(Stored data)
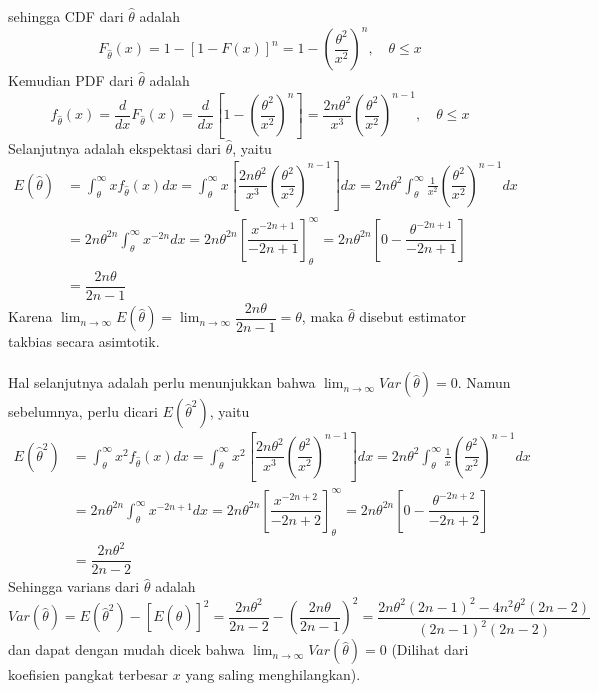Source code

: \documentclass{exam}
\begin{document}
\begin{enumerate}
\begin{solution}
        sehingga CDF dari $\hat{\theta}$ adalah 
        \[F_{\hat{\theta}}(x) = 1-[1-F(x)]^n = 1-\left(\dfrac{\theta^2}{x^2}\right)^n, \quad \theta\leq x\]
        Kemudian PDF dari $\hat{\theta}$ adalah
        \[f_{\hat{\theta}}(x) = \dfrac{d}{dx}F_{\hat{\theta}}(x) = \dfrac{d}{dx}\left[1-\left(\dfrac{\theta^2}{x^2}\right)^n\right] = \dfrac{2n\theta^2}{x^3}\left(\dfrac{\theta^2}{x^2}\right)^{n-1}, \quad \theta\leq x\]
        Selanjutnya adalah ekspektasi dari $\hat{\theta}$, yaitu
        \begin{align*}
            E(\hat{\theta}) &= \int_\theta^\infty x f_{\hat{\theta}}(x)dx = \int_\theta^\infty x\left[\dfrac{2n\theta^2}{x^3}\left(\dfrac{\theta^2}{x^2}\right)^{n-1}\right]dx = 2n\theta^2\int_\theta^\infty \frac{1}{x^2}\left(\dfrac{\theta^2}{x^2}\right)^{n-1}dx\\
            &= 2n\theta^{2n}\int_\theta^\infty x^{-2n}dx = 2n\theta^{2n}\left[\dfrac{x^{-2n+1}}{-2n+1}\right]_\theta^\infty = 2n\theta^{2n}\left[0 - \dfrac{\theta^{-2n+1}}{-2n+1}\right]\\
            &= \dfrac{2n\theta}{2n-1}
        \end{align*}
        Karena $\displaystyle\lim_{n\to\infty}E(\hat{\theta})=\lim_{n\to\infty}\dfrac{2n\theta}{2n-1} = \theta$, maka $\hat{\theta}$ disebut estimator takbias secara asimtotik.\\~\\
        Hal selanjutnya adalah perlu menunjukkan bahwa $\displaystyle\lim_{n\to\infty}Var(\hat{\theta})=0$. Namun sebelumnya, perlu dicari $E(\hat{\theta}^2)$, yaitu
        \begin{align*}
            E(\hat{\theta}^2) &= \int_\theta^\infty x^2 f_{\hat{\theta}}(x)dx = \int_\theta^\infty x^2\left[\dfrac{2n\theta^2}{x^3}\left(\dfrac{\theta^2}{x^2}\right)^{n-1}\right]dx = 2n\theta^2\int_\theta^\infty \frac{1}{x}\left(\dfrac{\theta^2}{x^2}\right)^{n-1}dx\\
            &= 2n\theta^{2n}\int_\theta^\infty x^{-2n+1}dx = 2n\theta^{2n}\left[\dfrac{x^{-2n+2}}{-2n+2}\right]_\theta^\infty = 2n\theta^{2n}\left[0 - \dfrac{\theta^{-2n+2}}{-2n+2}\right]\\
            &= \dfrac{2n\theta^2}{2n-2}
        \end{align*}
        Sehingga varians dari $\hat{\theta}$ adalah
        \[Var(\hat{\theta}) = E(\hat{\theta}^2) - [E(\hat{\theta})]^2 = \dfrac{2n\theta^2}{2n-2} - \left(\dfrac{2n\theta}{2n-1}\right)^2 = \dfrac{2n\theta^2(2n-1)^2 - 4n^2\theta^2(2n-2)}{(2n-1)^2(2n-2)}\]
        dan dapat dengan mudah dicek bahwa $\displaystyle\lim_{n\to\infty}Var(\hat{\theta})=0$ (Dilihat dari koefisien pangkat terbesar $x$ yang saling menghilangkan).\\~\\

\end{solution}
\end{enumerate}
\end{document}
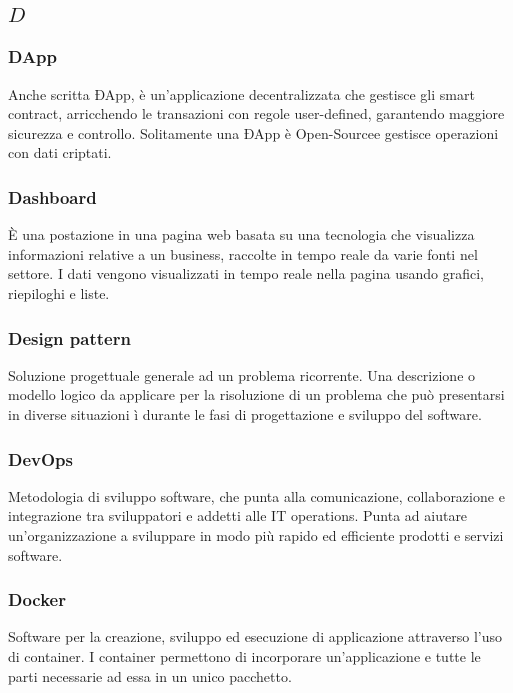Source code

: \subsection*{\quad$D\quad$}
\subsubsection*{DApp}
Anche scritta ÐApp, è un'applicazione decentralizzata che gestisce gli smart contract\glo, arricchendo le transazioni con regole user-defined, garantendo maggiore sicurezza e controllo. Solitamente una ÐApp è Open-Source\glosp e gestisce operazioni con dati criptati.

\subsubsection*{Dashboard}
È una postazione in una pagina web basata su una tecnologia che visualizza informazioni relative a un business, raccolte in tempo reale da varie fonti nel settore. I dati vengono visualizzati in tempo reale nella pagina usando grafici, riepiloghi e liste.

\subsubsection*{Design pattern}
Soluzione progettuale generale ad un problema ricorrente. Una descrizione o modello logico da applicare per la risoluzione di un problema che può presentarsi in diverse situazioni ì durante le fasi di progettazione e sviluppo del software.

\subsubsection*{DevOps}
Metodologia di sviluppo software, che punta alla comunicazione, collaborazione e integrazione tra sviluppatori e addetti alle IT operations. Punta ad aiutare un'organizzazione a sviluppare in modo più rapido ed efficiente prodotti e servizi software.

\subsubsection*{Docker}
Software per la creazione, sviluppo ed esecuzione di applicazione attraverso l’uso di container. I container
permettono di incorporare un’applicazione e tutte le parti necessarie ad essa in un unico pacchetto.

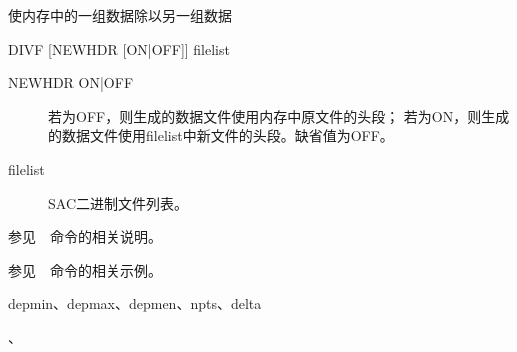 \label{cmd:divf}

使内存中的一组数据除以另一组数据

\begin{SACSTX}
DIVF [NEWHDR [ON|OFF]] filelist
\end{SACSTX}

\begin{description}
\item [NEWHDR ON|OFF] 若为OFF，则生成的数据文件使用内存中原文件的头段；
    若为ON，则生成的数据文件使用filelist中新文件的头段。缺省值为OFF。
\item [filelist] SAC二进制文件列表。
\end{description}

参见~~命令的相关说明。

参见~~命令的相关示例。

depmin、depmax、depmen、npts、delta

、

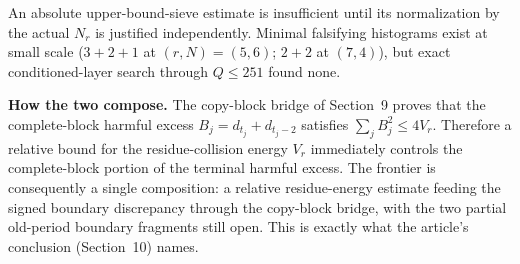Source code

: An absolute upper-bound-sieve estimate is insufficient until its
normalization by the actual $N_r$ is justified independently. Minimal
falsifying histograms exist at small scale ($3+2+1$ at $(r,N)=(5,6)$;
$2+2$ at $(7,4)$), but exact conditioned-layer search through $Q\le251$
found none. 

\textbf{How the two compose.} The copy-block bridge of Section~9 proves that the
complete-block harmful excess $B_j=d_{t_j}+d_{t_j-2}$ satisfies
$\sum_jB_j^2\le4V_r$. Therefore a relative bound for the residue-collision
energy $V_r$ immediately controls the complete-block portion of the terminal
harmful excess. The frontier is consequently a single composition: a relative
residue-energy estimate feeding the signed boundary discrepancy through the
copy-block bridge, with the two partial old-period boundary fragments still
open. This is exactly what the article's conclusion (Section~10) names.
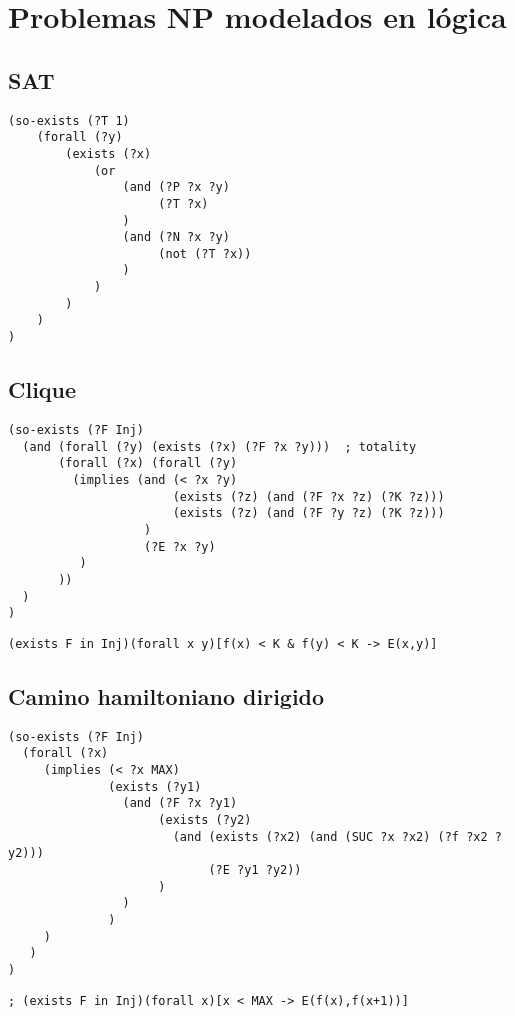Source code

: 
\chapter{Problemas NP modelados en lógica}
\label{apendiceA}

\section{SAT}
\begin{verbatim}
(so-exists (?T 1)
    (forall (?y)
        (exists (?x)
            (or
                (and (?P ?x ?y)
                     (?T ?x)
                )
                (and (?N ?x ?y)
                     (not (?T ?x))
                )
            )
        )
    )
)    
\end{verbatim}

\section{Clique}
\begin{verbatim}
(so-exists (?F Inj)
  (and (forall (?y) (exists (?x) (?F ?x ?y)))  ; totality
       (forall (?x) (forall (?y)
         (implies (and (< ?x ?y)
                       (exists (?z) (and (?F ?x ?z) (?K ?z)))
                       (exists (?z) (and (?F ?y ?z) (?K ?z)))
                   )
                   (?E ?x ?y)
          )
       ))
  )
)
\end{verbatim}

\begin{verbatim}
(exists F in Inj)(forall x y)[f(x) < K & f(y) < K -> E(x,y)]
\end{verbatim}

\section{Camino hamiltoniano dirigido}
\begin{verbatim}
(so-exists (?F Inj)
  (forall (?x)
     (implies (< ?x MAX)
              (exists (?y1)
                (and (?F ?x ?y1)
                     (exists (?y2)
                       (and (exists (?x2) (and (SUC ?x ?x2) (?f ?x2 ?y2)))
                            (?E ?y1 ?y2))
                     )
                )
              )
     )
   )
)
\end{verbatim}
\begin{verbatim}
; (exists F in Inj)(forall x)[x < MAX -> E(f(x),f(x+1))]
\end{verbatim}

TO DO
Leave out every picture and transcribe the remaining entries exactly.

RESPONSE BOX
Source code

: \documentclass{exam}
\begin{document}
\begin{enumerate}
\begin{solution}
        sehingga CDF dari $\hat{\theta}$ adalah 
        \[F_{\hat{\theta}}(x) = 1-[1-F(x)]^n = 1-\left(\dfrac{\theta^2}{x^2}\right)^n, \quad \theta\leq x\]
        Kemudian PDF dari $\hat{\theta}$ adalah
        \[f_{\hat{\theta}}(x) = \dfrac{d}{dx}F_{\hat{\theta}}(x) = \dfrac{d}{dx}\left[1-\left(\dfrac{\theta^2}{x^2}\right)^n\right] = \dfrac{2n\theta^2}{x^3}\left(\dfrac{\theta^2}{x^2}\right)^{n-1}, \quad \theta\leq x\]
        Selanjutnya adalah ekspektasi dari $\hat{\theta}$, yaitu
        \begin{align*}
            E(\hat{\theta}) &= \int_\theta^\infty x f_{\hat{\theta}}(x)dx = \int_\theta^\infty x\left[\dfrac{2n\theta^2}{x^3}\left(\dfrac{\theta^2}{x^2}\right)^{n-1}\right]dx = 2n\theta^2\int_\theta^\infty \frac{1}{x^2}\left(\dfrac{\theta^2}{x^2}\right)^{n-1}dx\\
            &= 2n\theta^{2n}\int_\theta^\infty x^{-2n}dx = 2n\theta^{2n}\left[\dfrac{x^{-2n+1}}{-2n+1}\right]_\theta^\infty = 2n\theta^{2n}\left[0 - \dfrac{\theta^{-2n+1}}{-2n+1}\right]\\
            &= \dfrac{2n\theta}{2n-1}
        \end{align*}
        Karena $\displaystyle\lim_{n\to\infty}E(\hat{\theta})=\lim_{n\to\infty}\dfrac{2n\theta}{2n-1} = \theta$, maka $\hat{\theta}$ disebut estimator takbias secara asimtotik.\\~\\
        Hal selanjutnya adalah perlu menunjukkan bahwa $\displaystyle\lim_{n\to\infty}Var(\hat{\theta})=0$. Namun sebelumnya, perlu dicari $E(\hat{\theta}^2)$, yaitu
        \begin{align*}
            E(\hat{\theta}^2) &= \int_\theta^\infty x^2 f_{\hat{\theta}}(x)dx = \int_\theta^\infty x^2\left[\dfrac{2n\theta^2}{x^3}\left(\dfrac{\theta^2}{x^2}\right)^{n-1}\right]dx = 2n\theta^2\int_\theta^\infty \frac{1}{x}\left(\dfrac{\theta^2}{x^2}\right)^{n-1}dx\\
            &= 2n\theta^{2n}\int_\theta^\infty x^{-2n+1}dx = 2n\theta^{2n}\left[\dfrac{x^{-2n+2}}{-2n+2}\right]_\theta^\infty = 2n\theta^{2n}\left[0 - \dfrac{\theta^{-2n+2}}{-2n+2}\right]\\
            &= \dfrac{2n\theta^2}{2n-2}
        \end{align*}
        Sehingga varians dari $\hat{\theta}$ adalah
        \[Var(\hat{\theta}) = E(\hat{\theta}^2) - [E(\hat{\theta})]^2 = \dfrac{2n\theta^2}{2n-2} - \left(\dfrac{2n\theta}{2n-1}\right)^2 = \dfrac{2n\theta^2(2n-1)^2 - 4n^2\theta^2(2n-2)}{(2n-1)^2(2n-2)}\]
        dan dapat dengan mudah dicek bahwa $\displaystyle\lim_{n\to\infty}Var(\hat{\theta})=0$ (Dilihat dari koefisien pangkat terbesar $x$ yang saling menghilangkan).\\~\\

\end{solution}
\end{enumerate}
\end{document}
Source code

: \subsection*{\quad$D\quad$}
\subsubsection*{DApp}
Anche scritta ÐApp, è un'applicazione decentralizzata che gestisce gli smart contract\glo, arricchendo le transazioni con regole user-defined, garantendo maggiore sicurezza e controllo. Solitamente una ÐApp è Open-Source\glosp e gestisce operazioni con dati criptati.

\subsubsection*{Dashboard}
È una postazione in una pagina web basata su una tecnologia che visualizza informazioni relative a un business, raccolte in tempo reale da varie fonti nel settore. I dati vengono visualizzati in tempo reale nella pagina usando grafici, riepiloghi e liste.

\subsubsection*{Design pattern}
Soluzione progettuale generale ad un problema ricorrente. Una descrizione o modello logico da applicare per la risoluzione di un problema che può presentarsi in diverse situazioni ì durante le fasi di progettazione e sviluppo del software.

\subsubsection*{DevOps}
Metodologia di sviluppo software, che punta alla comunicazione, collaborazione e integrazione tra sviluppatori e addetti alle IT operations. Punta ad aiutare un'organizzazione a sviluppare in modo più rapido ed efficiente prodotti e servizi software.

\subsubsection*{Docker}
Software per la creazione, sviluppo ed esecuzione di applicazione attraverso l’uso di container. I container
permettono di incorporare un’applicazione e tutte le parti necessarie ad essa in un unico pacchetto.

 \label{cmd:divf}

使内存中的一组数据除以另一组数据

\begin{SACSTX}
DIVF [NEWHDR [ON|OFF]] filelist
\end{SACSTX}

\begin{description}
\item [NEWHDR ON|OFF] 若为OFF，则生成的数据文件使用内存中原文件的头段；
    若为ON，则生成的数据文件使用filelist中新文件的头段。缺省值为OFF。
\item [filelist] SAC二进制文件列表。
\end{description}

参见~~命令的相关说明。

参见~~命令的相关示例。

depmin、depmax、depmen、npts、delta

、

Source code

: An absolute upper-bound-sieve estimate is insufficient until its
normalization by the actual $N_r$ is justified independently. Minimal
falsifying histograms exist at small scale ($3+2+1$ at $(r,N)=(5,6)$;
$2+2$ at $(7,4)$), but exact conditioned-layer search through $Q\le251$
found none. 

\textbf{How the two compose.} The copy-block bridge of Section~9 proves that the
complete-block harmful excess $B_j=d_{t_j}+d_{t_j-2}$ satisfies
$\sum_jB_j^2\le4V_r$. Therefore a relative bound for the residue-collision
energy $V_r$ immediately controls the complete-block portion of the terminal
harmful excess. The frontier is consequently a single composition: a relative
residue-energy estimate feeding the signed boundary discrepancy through the
copy-block bridge, with the two partial old-period boundary fragments still
open. This is exactly what the article's conclusion (Section~10) names.
Source code

: 
\chapter{Problemas NP modelados en lógica}
\label{apendiceA}

\section{SAT}
\begin{verbatim}
(so-exists (?T 1)
    (forall (?y)
        (exists (?x)
            (or
                (and (?P ?x ?y)
                     (?T ?x)
                )
                (and (?N ?x ?y)
                     (not (?T ?x))
                )
            )
        )
    )
)    
\end{verbatim}

\section{Clique}
\begin{verbatim}
(so-exists (?F Inj)
  (and (forall (?y) (exists (?x) (?F ?x ?y)))  ; totality
       (forall (?x) (forall (?y)
         (implies (and (< ?x ?y)
                       (exists (?z) (and (?F ?x ?z) (?K ?z)))
                       (exists (?z) (and (?F ?y ?z) (?K ?z)))
                   )
                   (?E ?x ?y)
          )
       ))
  )
)
\end{verbatim}

\begin{verbatim}
(exists F in Inj)(forall x y)[f(x) < K & f(y) < K -> E(x,y)]
\end{verbatim}

\section{Camino hamiltoniano dirigido}
\begin{verbatim}
(so-exists (?F Inj)
  (forall (?x)
     (implies (< ?x MAX)
              (exists (?y1)
                (and (?F ?x ?y1)
                     (exists (?y2)
                       (and (exists (?x2) (and (SUC ?x ?x2) (?f ?x2 ?y2)))
                            (?E ?y1 ?y2))
                     )
                )
              )
     )
   )
)
\end{verbatim}
\begin{verbatim}
; (exists F in Inj)(forall x)[x < MAX -> E(f(x),f(x+1))]
\end{verbatim}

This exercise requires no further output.